Vão sendo toleradas pequenas humilhações, sutis desprezos, violações da intimidade mediante a permissão, explícita ou não, de olhar meu celular ou minhas redes sociais; submeto-me ao seu julgamento sobre mim, começo a pedir permissão (e não a opinião) para tomar decisões, aguento seus surtos de irritabilidade para não piorá-los, aceito repetidamente as desculpas, e tudo isso sustentado pela crença de que o amor tudo pode, e que se quisermos que dure é necessário ser flexível. Quando dizemos na terapia de casal que o amor é condição necessária, mas não suficiente, as pessoas se surpreendem. Fizeram-nos acreditar que, uma vez que a gente ama, o resto está feito, e vamos transitar durante o resto da nossa vida por um fluido caminho de rosas.
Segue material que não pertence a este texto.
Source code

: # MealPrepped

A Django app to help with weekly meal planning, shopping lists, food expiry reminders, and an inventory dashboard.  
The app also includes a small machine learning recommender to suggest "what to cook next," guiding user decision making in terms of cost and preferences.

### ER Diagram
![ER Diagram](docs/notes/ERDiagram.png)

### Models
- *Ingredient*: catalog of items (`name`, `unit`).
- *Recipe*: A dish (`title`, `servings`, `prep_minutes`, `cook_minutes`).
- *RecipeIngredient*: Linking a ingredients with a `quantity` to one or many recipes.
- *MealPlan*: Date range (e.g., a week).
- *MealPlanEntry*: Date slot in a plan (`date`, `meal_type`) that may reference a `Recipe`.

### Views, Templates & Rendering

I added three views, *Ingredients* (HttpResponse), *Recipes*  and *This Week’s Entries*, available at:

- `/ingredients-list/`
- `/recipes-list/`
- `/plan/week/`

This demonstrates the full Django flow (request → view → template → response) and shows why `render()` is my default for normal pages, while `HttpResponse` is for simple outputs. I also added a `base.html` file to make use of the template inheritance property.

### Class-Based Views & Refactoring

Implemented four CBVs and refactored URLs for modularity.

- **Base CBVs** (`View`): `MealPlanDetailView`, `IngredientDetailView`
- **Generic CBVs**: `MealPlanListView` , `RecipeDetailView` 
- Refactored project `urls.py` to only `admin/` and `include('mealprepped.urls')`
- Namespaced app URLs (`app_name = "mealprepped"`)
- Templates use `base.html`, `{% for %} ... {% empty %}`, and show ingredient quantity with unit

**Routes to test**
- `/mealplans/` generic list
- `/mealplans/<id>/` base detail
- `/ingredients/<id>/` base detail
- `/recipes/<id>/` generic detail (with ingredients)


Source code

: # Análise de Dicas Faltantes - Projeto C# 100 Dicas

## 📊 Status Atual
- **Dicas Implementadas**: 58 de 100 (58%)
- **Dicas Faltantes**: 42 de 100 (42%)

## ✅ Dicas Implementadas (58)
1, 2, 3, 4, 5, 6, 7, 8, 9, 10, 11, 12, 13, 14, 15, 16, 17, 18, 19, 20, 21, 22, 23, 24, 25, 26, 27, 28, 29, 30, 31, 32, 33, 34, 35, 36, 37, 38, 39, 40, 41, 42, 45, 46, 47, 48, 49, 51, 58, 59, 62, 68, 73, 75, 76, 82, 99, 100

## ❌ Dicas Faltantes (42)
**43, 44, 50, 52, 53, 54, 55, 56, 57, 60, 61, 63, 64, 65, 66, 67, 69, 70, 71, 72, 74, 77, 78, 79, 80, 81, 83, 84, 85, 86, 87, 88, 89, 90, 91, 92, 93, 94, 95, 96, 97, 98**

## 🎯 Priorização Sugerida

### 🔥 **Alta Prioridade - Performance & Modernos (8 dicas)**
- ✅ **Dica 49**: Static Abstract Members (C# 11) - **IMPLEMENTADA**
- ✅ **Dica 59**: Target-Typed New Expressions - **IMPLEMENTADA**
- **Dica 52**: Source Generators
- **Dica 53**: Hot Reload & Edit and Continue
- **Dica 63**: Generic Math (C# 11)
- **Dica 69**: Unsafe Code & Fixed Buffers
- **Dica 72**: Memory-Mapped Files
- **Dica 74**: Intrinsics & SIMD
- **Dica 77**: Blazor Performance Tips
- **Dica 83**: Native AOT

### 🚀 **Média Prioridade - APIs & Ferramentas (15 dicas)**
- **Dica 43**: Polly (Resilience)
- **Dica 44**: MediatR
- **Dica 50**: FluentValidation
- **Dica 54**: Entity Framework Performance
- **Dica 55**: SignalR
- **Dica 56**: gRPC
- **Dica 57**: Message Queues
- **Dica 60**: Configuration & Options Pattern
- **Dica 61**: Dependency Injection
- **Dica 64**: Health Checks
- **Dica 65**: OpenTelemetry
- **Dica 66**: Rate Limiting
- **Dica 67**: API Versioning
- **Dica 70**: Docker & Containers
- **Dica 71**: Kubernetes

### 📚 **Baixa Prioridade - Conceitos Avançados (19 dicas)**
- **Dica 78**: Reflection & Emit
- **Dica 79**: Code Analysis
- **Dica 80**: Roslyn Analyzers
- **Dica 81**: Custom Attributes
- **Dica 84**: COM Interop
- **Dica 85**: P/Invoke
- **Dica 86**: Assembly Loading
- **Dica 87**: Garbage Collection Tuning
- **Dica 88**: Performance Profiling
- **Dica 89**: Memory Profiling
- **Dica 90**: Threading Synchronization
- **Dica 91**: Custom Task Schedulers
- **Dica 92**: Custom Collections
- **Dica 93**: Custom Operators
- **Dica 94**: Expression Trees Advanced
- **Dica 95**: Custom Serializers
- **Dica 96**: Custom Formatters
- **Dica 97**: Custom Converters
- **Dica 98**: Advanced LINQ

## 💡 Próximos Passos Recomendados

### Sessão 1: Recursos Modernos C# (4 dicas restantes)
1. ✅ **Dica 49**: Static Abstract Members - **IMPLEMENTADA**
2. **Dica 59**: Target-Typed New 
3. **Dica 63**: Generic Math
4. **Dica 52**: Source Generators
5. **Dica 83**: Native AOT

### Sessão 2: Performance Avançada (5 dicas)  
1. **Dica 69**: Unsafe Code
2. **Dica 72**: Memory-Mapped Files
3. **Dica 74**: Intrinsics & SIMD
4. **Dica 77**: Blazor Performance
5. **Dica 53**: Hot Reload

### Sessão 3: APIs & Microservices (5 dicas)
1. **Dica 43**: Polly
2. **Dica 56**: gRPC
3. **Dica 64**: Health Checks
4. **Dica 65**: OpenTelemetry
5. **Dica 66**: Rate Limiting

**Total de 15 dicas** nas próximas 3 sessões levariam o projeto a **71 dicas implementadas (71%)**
Quando aparecem formas tóxicas de se vincular, muita gente as suporta em nome do amor, e em nome desse suposto amor (que não o é) um vai degradando o outro, vai anulando, a tal ponto em que chega um dia em que esse outro já não sabe nem quem é, nem em que sua vida se transformou.
Quanto ao perfil da pessoa que comete os maus-tratos psicológicos, é paradoxalmente alguém extremamente dependente e inseguro, com escassa capacidade empática, muito controlador.
É verdade que as estatísticas refletem que um alto índice de abusadores psicológicos procedente de lares onde foram educados sob modelos de relação baseados nos maus-tratos e no controle, e também que o uso e abuso do álcool favorecem a aparição deste padrão de conduta. Entretanto, essas são variáveis que explicam apenas parcialmente um padrão de comportamento tóxico, já que em última instância todos somos livres para escolher como queremos ser e que tipo de relações queremos construir.
Insisto em que as circunstâncias influem, mas não determinam, logo nada justifica os maus-tratos contra outros, ainda que eles mesmos tenham sido vítimas.